Rita Goldstein Named Member of the American College of Neuropsychopharmacology

Rita Goldstein enlarge

Rita Goldstein

Rita Goldstein, a scientist in the Medical Department, has been named a member of the American College of Neuropsychopharmacology (ACNP). Founded in 1961, the ACNP is the nation’s premier professional society in brain, behavior, and psychopharmacology research, which involves evaluation of the effects of natural and synthetic compounds upon the brain, mind, and human behavior.

ACNP members have shown investigative skill and have made worthy contributions to the field of neuropsychopharmacology.

Goldstein, a clinical psychologist who specializes in the neuropsychology and neuroimaging of drug addiction, said, “I am honored to be accepted as an ACNP member, and I’m sure my interactions with other members will be rewarding and productive. Currently, my research goal is to better understand how cocaine addiction affects brain function and behavior, which may lead to new modalities for the treatment of addiction. This research is important because drug addiction is a chronically relapsing and a highly prevalent disorder that has catastrophic consequences to the individual and society at large.”

In 2002, Goldstein coauthored a paper published in the American Journal of Psychiatry that has since been cited nearly 450 times. The paper suggested that the brain’s prefrontal cortex overvalues drug-related stimuli while undervaluing non-drug-related stimuli in those addicted to drugs. This change in evaluation is associated with an inability to control behavior. Together, this Impaired Response Inhibition and Salience Attribution (I-RISA) model provides a rationale for compulsive drug use that continues even when the drug is no longer pleasurable or when leading to disastrous consequences. After this highly cited paper was published, Goldstein authored or coauthored numerous other well-cited manuscripts and book chapters, focusing on the role of the prefrontal cortex in the I-RISA model in addiction.

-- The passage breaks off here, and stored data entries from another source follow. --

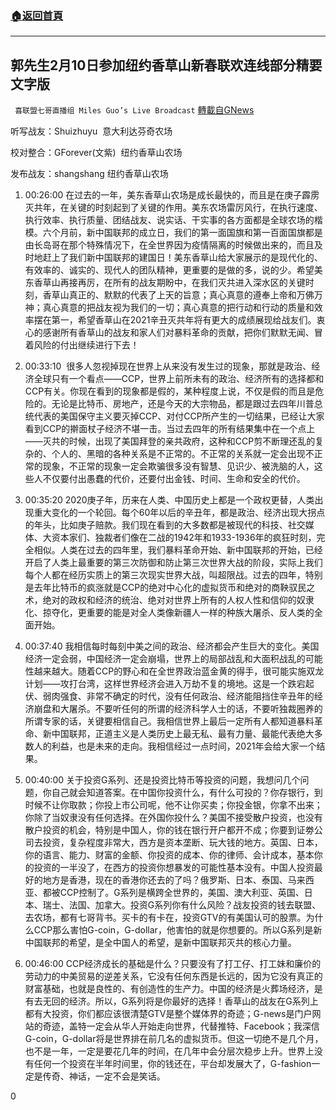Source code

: ###  [:house:返回首頁](https://github.com/ourhimalayas/txt)
---

## 郭先生2月10日参加纽约香草山新春联欢连线部分精要文字版
` 喜联盟七哥直播组 Miles Guo’s Live Broadcast` [轉載自GNews](https://gnews.org/zh-hans/907006/)

听写战友：Shuizhuyu  意大利达芬奇农场

校对整合：GForever(文紫)  纽约香草山农场

发布战友：shangshang 纽约香草山农场

1. 00:26:00 在过去的一年，美东香草山农场是成长最快的，而且是在庚子霹雳灭共年，在关键的时刻起到了关键的作用。美东农场雷厉风行，在执行速度、执行效率、执行质量、团结战友、说实话、干实事的各方面都是全球农场的楷模。六个月前，新中国联邦的成立日，我们的第一面国旗和第一百面国旗都是由长岛哥在那个特殊情况下，在全世界因为疫情隔离的时候做出来的，而且及时地赶上了我们新中国联邦的建国日！美东香草山给大家展示的是现代化的、有效率的、诚实的、现代人的团队精神，更重要的是做的多，说的少。希望美东香草山再接再厉，在所有的战友期盼中，在我们灭共进入深水区的关键时刻，香草山真正的、默默的代表了上天的旨意；真心真意的遵奉上帝和万佛万神；真心真意的把战友视为我们的一切；真心真意的把行动和行动的质量和效率摆在第一，希望香草山在2021辛丑灭共年将有更大的成绩展现给战友们。衷心的感谢所有香草山的战友和家人们对暴料革命的贡献，把你们默默无闻、冒着风险的付出继续进行下去！


1. 00:33:10  很多人忽视掉现在世界上从来没有发生过的现象，那就是政治、经济全球只有一个看点——CCP，世界上前所未有的政治、经济所有的选择都和CCP有关。你现在看到的现象都是假的，某种程度上说，不仅是假的而且是危险的。无论是比特币、房地产，还是今天的大宗物品，都是跟过去四年川普总统代表的美国保守主义要灭掉CCP、对付CCP所产生的一切结果，已经让大家看到CCP的擀面杖子经济不堪一击。当过去四年的所有结果集中在一个点上——灭共的时候，出现了美国拜登的亲共政府，这种和CCP剪不断理还乱的复杂的、个人的、黑暗的各种关系是不正常的。不正常的关系就一定会出现不正常的现象，不正常的现象一定会欺骗很多没有智慧、见识少、被洗脑的人，这些人不仅要付出愚蠢的代价，还要付出金钱、时间、生命和安全的代价。


1. 00:35:20 2020庚子年，历来在人类、中国历史上都是一个政权更替，人类出现重大变化的一个轮回。每个60年以后的辛丑年，都是政治、经济出现大拐点的年头，比如庚子赔款。我们现在看到的大多数都是被现代的科技、社交媒体、大资本家们、独裁者们像在二战的1942年和1933-1936年的疯狂时刻，完全相似。人类在过去的四年里，我们暴料革命开始、新中国联邦的开始，已经开启了人类上最重要的第三次防御和防止第三次世界大战的阶段，实际上我们每个人都在经历实质上的第三次现实世界大战，叫超限战。过去的四年，特别是去年比特币的疯涨就是CCP的绝对中心化的虚拟货币和绝对的商鞅驭民之术，绝对的政权和经济的统治、绝对对世界上所有的人权人性和信仰的奴隶化、掠夺化，更重要的能是对全人类像新疆人一样的种族大屠杀、反人类的全面开始。


1. 00:37:40  我相信每时每刻中美之间的政治、经济都会产生巨大的变化。美国经济一定会弱，中国经济一定会崩塌，世界上的局部战乱和大面积战乱的可能性越来越大。随着CCP的野心和在全世界政治蓝金黄的得手，很可能实施双龙计划——攻打台湾，这样世界经济会进入万劫不复的境地。这是一个跌宕起伏、弱肉强食、非常不确定的时代，没有任何政治、经济能阻挡住辛丑年的经济崩盘和大屠杀。不要听任何的所谓的经济科学人士的话，不要听独裁圈养的所谓专家的话，关键要相信自己。我相信世界上最后一定所有人都知道暴料革命、新中国联邦，正道主义是人类历史上最无私、最有力量、最能代表绝大多数人的利益，也是未来的走向。我相信经过一点时间，2021年会给大家一个结果。
2. 00:40:00  关于投资G系列、还是投资比特币等投资的问题，我想问几个问题，你自己就会知道答案。在中国你投资什么，有什么可投的？你存银行，到时候不让你取款；你投上市公司呢，他不让你买卖；你投金银，你拿不出来；你除了当奴隶没有任何选择。在外国你投什么？美国不接受散户投资，也没有散户投资的机会，特别是中国人，你的钱在银行开户都开不成；你要到证劵公司去投资，复杂程度非常大，西方是资本垄断、玩大钱的地方。英国、日本，你的语言、能力、财富的金额、你投资的成本、你的律师、会计成本，基本你的投资的一半没了，在西方的投资你想暴发的可能性基本没有。中国人投资最好的地方是香港，现在的香港你还去的了吗？俄罗斯、日本、泰国、马来西亚、都被CCP控制了。G系列是横跨全世界的，美国、澳大利亚、英国、日本、瑞士、法国、加拿大。投资G系列你有什么风险？战友投资的钱去联盟、去农场，都有七哥背书。买卡的有卡在，投资GTV的有美国认可的股票。为什么CCP那么害怕G-coin，G-dollar，他害怕的就是你想要的。所以G系列是新中国联邦的希望，是全中国人的希望，是新中国联邦灭共的核心力量。
3. 00:46:00  CCP经济成长的基础是什么？只要没有了打工仔、打工妹和廉价的劳动力的中美贸易的逆差关系，它没有任何东西是长远的，因为它没有真正的财富基础，也就是良性的、有创造性的生产力。中国的经济是火葬场经济，是有去无回的经济。所以，G系列将是你最好的选择！香草山的战友在G系列上都有大投资，你们都应该很清楚GTV是整个媒体界的奇迹；G-news是门户网站的奇迹，盖特一定会从华人开始走向世界，代替推特、Facebook；我深信G-coin，G-dollar将是世界排在前几名的虚拟货币。但这一切绝不是几个月，也不是一年，一定是要花几年的时间，在几年中会分层次稳步上升。世界上没有任何一个投资在半年时间里，你的钱还在，平台却发展大了，G-fashion一定是传奇、神话，一定不会是笑话。


0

Currently, Goldstein directs BNL’s Neuropsychoimaging Group, which is internationally recognized for its use of numerous medical imaging methods, such as functional magnetic resonance imaging and positron emission tomography, to explore the neurobiological basis of impaired cognitive and emotional functioning in drug addiction.

Goldstein earned a B.A. in psychology and French from Israel’s Tel Aviv University in 1992, and a Ph.D. in health clinical psychology from the University of Miami in 1999. She received her New York State license in clinical psychology in 2001, and she worked as a postdoctoral research associate at BNL from 1999 to 2002. She joined the BNL staff as an assistant scientist in 2002, and rose through the ranks to become a tenured scientist in 2008.

In 2005, Goldstein received the “Woman of the Year in Science” award from Brookhaven Town in recognition of her contributions to science and her outreach to the addiction community. She is an affiliate in the departments of psychology and biomedical engineering at Stony Brook University.